Peanut butter has helped many a pill go down a little more smoothly, making it a lifesaver for dog parents, and is one of those occasional indulgences most dogs love to lick off a spoon or out of a treat-hiding toy. All that said, is it possible that this much-loved treat could dogs be problematic for some dogs? The answer is yes. Unfortunately, some dogs are purportedly allergic to peanuts, and therefore peanut butter.
In this post, we’ll share important information about potential peanut butter allergies in dogs, including the warning signs to look out for.
Can Dogs Eat Peanut Butter?
The majority of healthy dogs can eat a little peanut butter as a treat on an occasional basis as long as it doesn’t contain xylitol, which is commonly included in human foods as an artificial sweetener. Xylitol is toxic to dogs, so foods containing it should be avoided at all costs. Peanut butter with chocolate is also a massive no-no.
It’s best to offer unsalted or homemade peanut butter, as this is a little healthier for your dog. Bear in mind that too much peanut butter can lead to weight gain, so it really should only be offered in small amounts.
In addition, peanut butter may not be a good choice for dogs with certain health conditions requiring them to stay away from high-fat treats, so check with your vet first if your dog has a health issue. Examples include dogs with weight issues, a history of pancreatitis, or dogs on special prescription diets.
Peanut butter is a popular choice of food to hide pills inside for dogs on medication or to stuff toys (like Kong toys) with. Unfortunately, not every dog can enjoy this creamy, nutty snack due to potential allergies, which show up in a number of ways.

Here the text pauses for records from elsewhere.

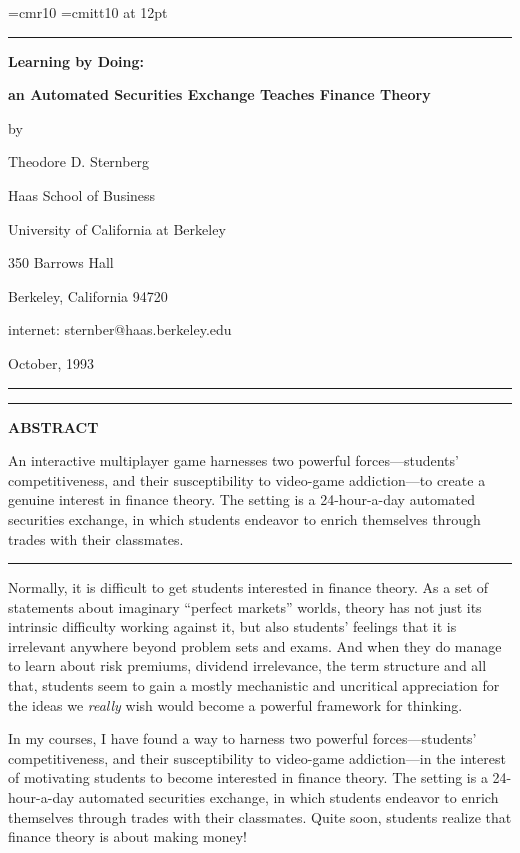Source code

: 
\font\katan=cmr10 
\font\tti=cmitt10 at 12pt 
{\baselineskip=12pt 
\nopagenumbers 
\hrule height 0in 
\vfil 
\centerline{{\bf Learning by Doing:}} 
\centerline{{\bf an Automated Securities Exchange Teaches Finance Theory}} 
\bigskip 
\centerline{by} 
\bigskip 
\centerline{Theodore D. Sternberg} 
\centerline{Haas School of Business} 
\centerline{University of California at Berkeley} 
\centerline{350 Barrows Hall} 
\centerline{Berkeley, California 94720} 
\centerline{internet: sternber@haas.berkeley.edu} 
\bigskip 
\centerline{October, 1993} 
\vfil\vfil 
\hrule height 0in 
\vfil 
\hrule 
\bigskip 
\centerline{{\bf ABSTRACT}} 
\medskip 
\noindent 
An interactive multiplayer game harnesses two powerful 
forces---students' competitiveness, and their susceptibility to 
video-game addiction---to create a genuine interest in 
finance theory.  The setting is a 24-hour-a-day 
automated securities exchange, in which students endeavor to enrich 
themselves through trades with their classmates. 
\bigskip\hrule 
\vfil\vfil\eject 
} 
 
 
\footline{\hfil} 
\noindent 
Normally, it is difficult to get students interested in finance 
theory.  As a set of statements about imaginary ``perfect markets'' 
worlds, theory has not just its intrinsic difficulty working against 
it, but also students' feelings that it is irrelevant anywhere beyond 
problem sets and exams.  And when they do manage to learn about risk 
premiums, dividend irrelevance, the term structure and all that, 
students seem to gain a mostly mechanistic and uncritical 
appreciation for the ideas we {\it really} wish would become a 
powerful framework for thinking. 
 
In my courses, I have found a way to harness two powerful 
forces---students' competitiveness, and their susceptibility to 
video-game addiction---in the interest of motivating students to 
become interested in finance theory.  The setting is a 24-hour-a-day 
automated securities exchange, in which students endeavor to enrich 
themselves through trades with their classmates.  Quite soon, 
students realize that finance theory is about making money!%
 
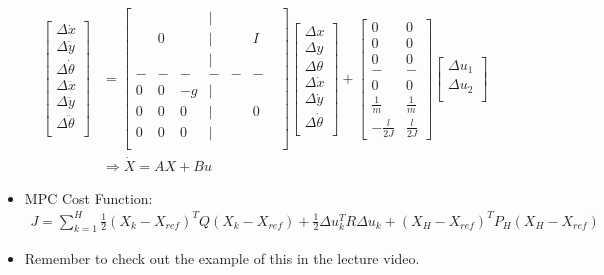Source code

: \begin{itemize}
    \begin{align}
        \begin{bmatrix}
            \Delta \dot x \\
            \Delta \dot y \\
            \Delta \dot \theta \\
            \Delta \ddot x \\
            \Delta \ddot y \\
            \Delta \ddot \theta \\
        \end{bmatrix} &= 
        \begin{bmatrix}
             &  &  & | &  &  &  \\
             & 0&  & | &  & I&  \\
             &  &  & | &  &  &  \\
            - & - & - & - & - & - \\
            0& 0& -g& | & & &  \\
            0& 0& 0& | & & 0&  \\
            0& 0& 0& | & & &  \\
        \end{bmatrix}
        \begin{bmatrix}
            \Delta  x \\
            \Delta  y \\
            \Delta \theta \\
            \Delta \dot x \\
            \Delta \dot y \\
            \Delta \dot \theta \\
        \end{bmatrix} + 
        \begin{bmatrix}
            0 & 0 \\
            0 & 0 \\
            0 & 0 \\
            - & - \\
            0 & 0 \\
            \frac{1}{m} & \frac{1}{m} \\
            -\frac{l}{2J} &\frac{l}{2J} 
        \end{bmatrix}
        \begin{bmatrix}
            \Delta  u_1 \\
            \Delta  u_2 \\
        \end{bmatrix} \\
        & \Rightarrow \dot X = AX + Bu
    \end{align}

    \item MPC Cost Function: 
    \begin{align}
        J = \sum_{k = 1}^H \frac{1}{2} (X_k - X_{ref})^T Q (X_k - X_{ref}) + \frac{1}{2} \Delta u_k^T R \Delta u_k + (X_H - X_{ref})^T P_H (X_H - X_{ref})
    \end{align}

    \item Remember to check out the example of this in the lecture video.
\end{itemize}
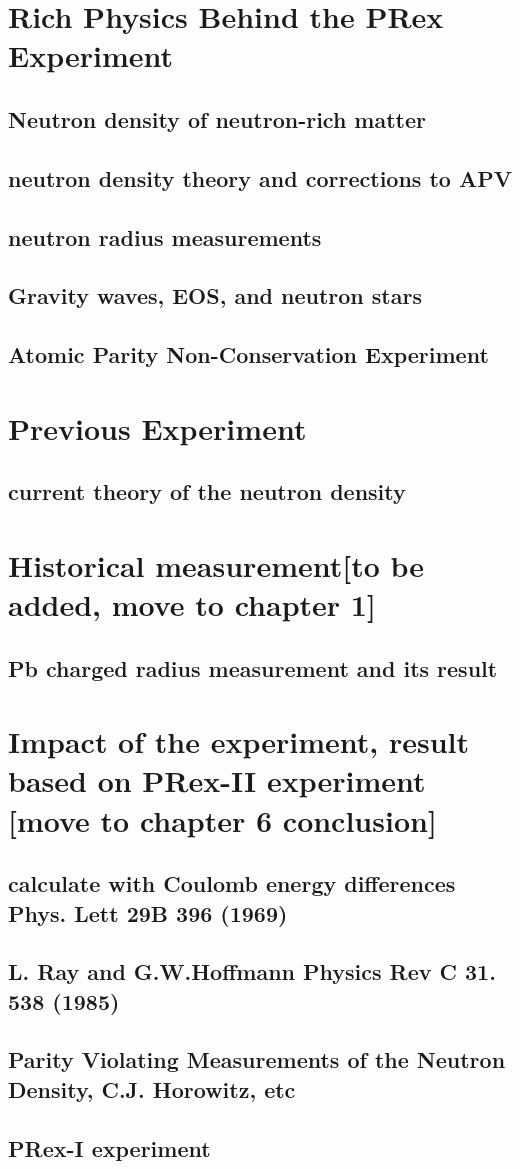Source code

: \section{Rich Physics Behind the PRex Experiment}
\subsection{Neutron density of neutron-rich matter}
\subsection{neutron density theory and corrections to APV}
\subsection{neutron radius measurements}
\subsection{Gravity waves, EOS, and neutron stars}
\subsection{Atomic Parity Non-Conservation Experiment}

\section{Previous Experiment}
\subsection{current theory of the neutron density}

\section{Historical measurement[to be added, move to chapter 1]}
\subsection{Pb charged radius measurement and its result }

\section{Impact of the experiment, result based on PRex-II experiment [move to chapter 6 conclusion]}

\subsection{calculate with Coulomb energy differences Phys. Lett 29B 396 (1969)}
\subsection{L. Ray and G.W.Hoffmann Physics Rev C 31. 538 (1985)}
\subsection{ Parity Violating Measurements of the Neutron Density, C.J. Horowitz, etc}
\subsection{PRex-I experiment}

Signs of a Peanut Butter Allergy
Dogs with an allergy to peanuts or peanut butter have not been well-described in the literature, but can potentially display a number of symptoms. In rare cases, an allergy can cause a dog to go into anaphylactic shock, which is an emergency. Regardless, please contact your vet straight away if you notice any of the following allergy symptoms:
- Itchy skin (especially around the ears, paws, stomach, and bottom, but any area of the skin can be affected)
- Redness of the skin
- Hotspots (areas with red, inflamed lesions on the skin)
- Difficulty breathing
- Pale gums
What Causes Food Allergies in Dogs?
Allergic reactions occur when the immune system overreacts to a certain type of food (or another type of allergen) that non-allergic dogs can eat without any problems. The dog’s immune system goes into protection mode, which results in the release of histamine, which causes physical symptoms like itchy skin, redness, and swelling to develop.
Common food allergy triggers are protein sources, including chicken, beef, dairy, chicken eggs, wheat gluten, and soy, though dogs can certainly be allergic to other foods, too.

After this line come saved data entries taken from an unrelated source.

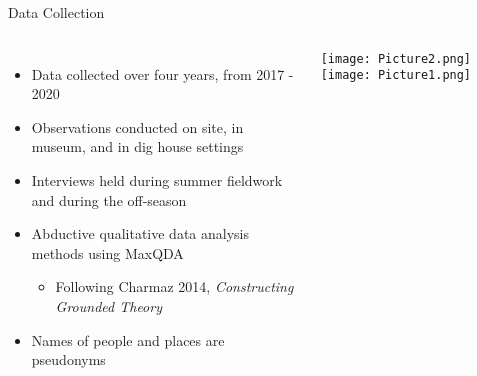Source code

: \documentclass{beamer}
\begin{document}


\begin{frame}{Data Collection}
  \begin{columns}
      \begin{itemize}
        \item Data collected over four years, from 2017 - 2020
        \item Observations conducted on site, in museum, and in dig house settings
        \item Interviews held during summer fieldwork and during the off-season
        \item Abductive qualitative data analysis methods using MaxQDA
        \begin{itemize}
          \item Following Charmaz 2014, \textit{Constructing Grounded Theory}
        \end{itemize}
        \item Names of people and places are pseudonyms
      \end{itemize}

      \centering
      \texttt{[image: Picture2.png]}
        \texttt{[image: Picture1.png]}

\end{columns}
\end{frame}
\end{document}
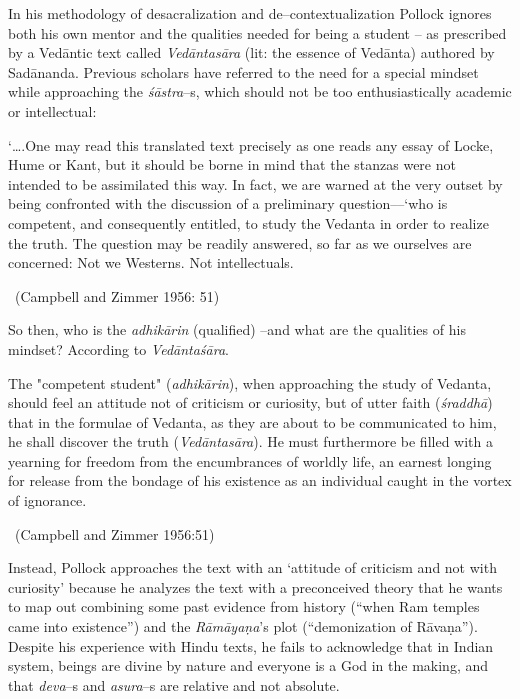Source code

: In his methodology of desacralization and de–contextualization Pollock ignores both his own mentor and the qualities needed for being a student – as prescribed by a Vedāntic text called \textit{Vedāntasāra} (lit: the essence of Vedānta) authored by Sadānanda. Previous scholars have referred to the need for a special mindset while approaching the \textit{śāstra}–s, which should not be too enthusiastically academic or intellectual:

\begin{myquote}
‘….One may read this translated text precisely as one reads any essay of Locke, Hume or Kant, but it should be borne in mind that the stanzas were not intended to be assimilated this way. In fact, we are warned at the very outset by being confronted with the discussion of a preliminary question––‘who is competent, and consequently entitled, to study the Vedanta in order to realize the truth. The question may be readily answered, so far as we ourselves are concerned: Not we Westerns. Not intellectuals. 

~\hfill (Campbell and Zimmer 1956: 51)
\end{myquote}

So then, who is the \textit{adhikārin} (qualified) –and what are the qualities of his mindset? According to \textit{Vedāntaśāra}.

\begin{myquote}
The "competent student" (\textit{adhikārin}), when approaching the study of Vedanta, should feel an attitude not of criticism or curiosity, but of utter faith (\textit{śraddhā}) that in the formulae of Vedanta, as they are about to be communicated to him, he shall discover the truth (\textit{Vedāntasāra}). He must furthermore be filled with a yearning for freedom from the encumbrances of worldly life, an earnest longing for release from the bondage of his existence as an individual caught in the vortex of ignorance. 

~\hfill (Campbell and Zimmer 1956:51)
\end{myquote}

Instead, Pollock approaches the text with an ‘attitude of criticism and not with curiosity’ because he analyzes the text with a preconceived theory that he wants to map out combining some past evidence from history (“when Ram temples came into existence”) and the \textit{Rāmāyaṇa}’s plot (“demonization of Rāvaṇa”). Despite his experience with Hindu texts, he fails to acknowledge that in Indian system, beings are divine by nature and everyone is a God in the making, and that \textit{deva}–s and \textit{asura}–s are relative and not absolute.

Can a Peanut Butter Allergy Be Treated?
Allergies generally can’t be cured, but they can be managed. Treatment can involved taking away the allergen (in this case, peanut butter) and treating the physical symptoms already present. Alternatively, treatment may also focus on decreasing sensitivity to an individual’s allergic triggers.
If your vet suspects that an allergic reaction is indeed the root of your dog’s physical symptoms, they may perform some tests and prescribe oral allergy medications or a cream to soothe the sore, itchy skin. That said, identifying allergy triggers can be time-consuming; testing can’t always pin down the cause, and elimination diets are often necessary to get a clearer picture of what’s behind the reactions.

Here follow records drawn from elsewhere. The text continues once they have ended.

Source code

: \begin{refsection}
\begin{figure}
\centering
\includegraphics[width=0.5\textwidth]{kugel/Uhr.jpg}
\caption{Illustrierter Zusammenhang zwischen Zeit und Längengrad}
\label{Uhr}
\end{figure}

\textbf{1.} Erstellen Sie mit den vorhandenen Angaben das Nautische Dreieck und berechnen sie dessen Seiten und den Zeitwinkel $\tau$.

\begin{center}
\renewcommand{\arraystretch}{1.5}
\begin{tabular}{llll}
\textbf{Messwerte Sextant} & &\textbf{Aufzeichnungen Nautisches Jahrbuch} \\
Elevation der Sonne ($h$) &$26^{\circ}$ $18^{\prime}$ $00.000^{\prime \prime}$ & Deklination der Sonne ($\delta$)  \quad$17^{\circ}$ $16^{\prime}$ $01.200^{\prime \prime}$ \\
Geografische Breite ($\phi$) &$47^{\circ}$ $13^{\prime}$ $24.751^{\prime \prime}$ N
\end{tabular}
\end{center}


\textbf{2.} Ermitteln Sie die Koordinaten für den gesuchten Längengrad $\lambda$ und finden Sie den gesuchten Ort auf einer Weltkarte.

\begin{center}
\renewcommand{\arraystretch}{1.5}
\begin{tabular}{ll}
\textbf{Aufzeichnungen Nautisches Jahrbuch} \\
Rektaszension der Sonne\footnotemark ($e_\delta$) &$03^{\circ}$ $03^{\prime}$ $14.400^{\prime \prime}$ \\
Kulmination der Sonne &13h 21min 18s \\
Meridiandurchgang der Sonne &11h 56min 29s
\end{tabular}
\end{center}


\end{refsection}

Your vet will likely ask you several questions about your dog’s diet and when symptoms occur to try and ascertain the likely trigger. This is why it’s important not to try and treat allergy symptoms without a vet’s guidance. Your dog could be allergic to something other than peanuts or peanut butter and need a different course of treatment. They may even be suffering from another condition entirely. Always consult your vet if you spot allergy symptoms.
While meat, dairy products, wheat, and soy are among the most common allergy triggers in dogs, they can also be allergic to other foods, including peanut butter. If you suspect that your dog has a peanut butter allergy, stop feeding it to them and consult your vet for advice. In rare cases, allergies can develop into anaphylaxis, so it’s always best to err on the side of caution.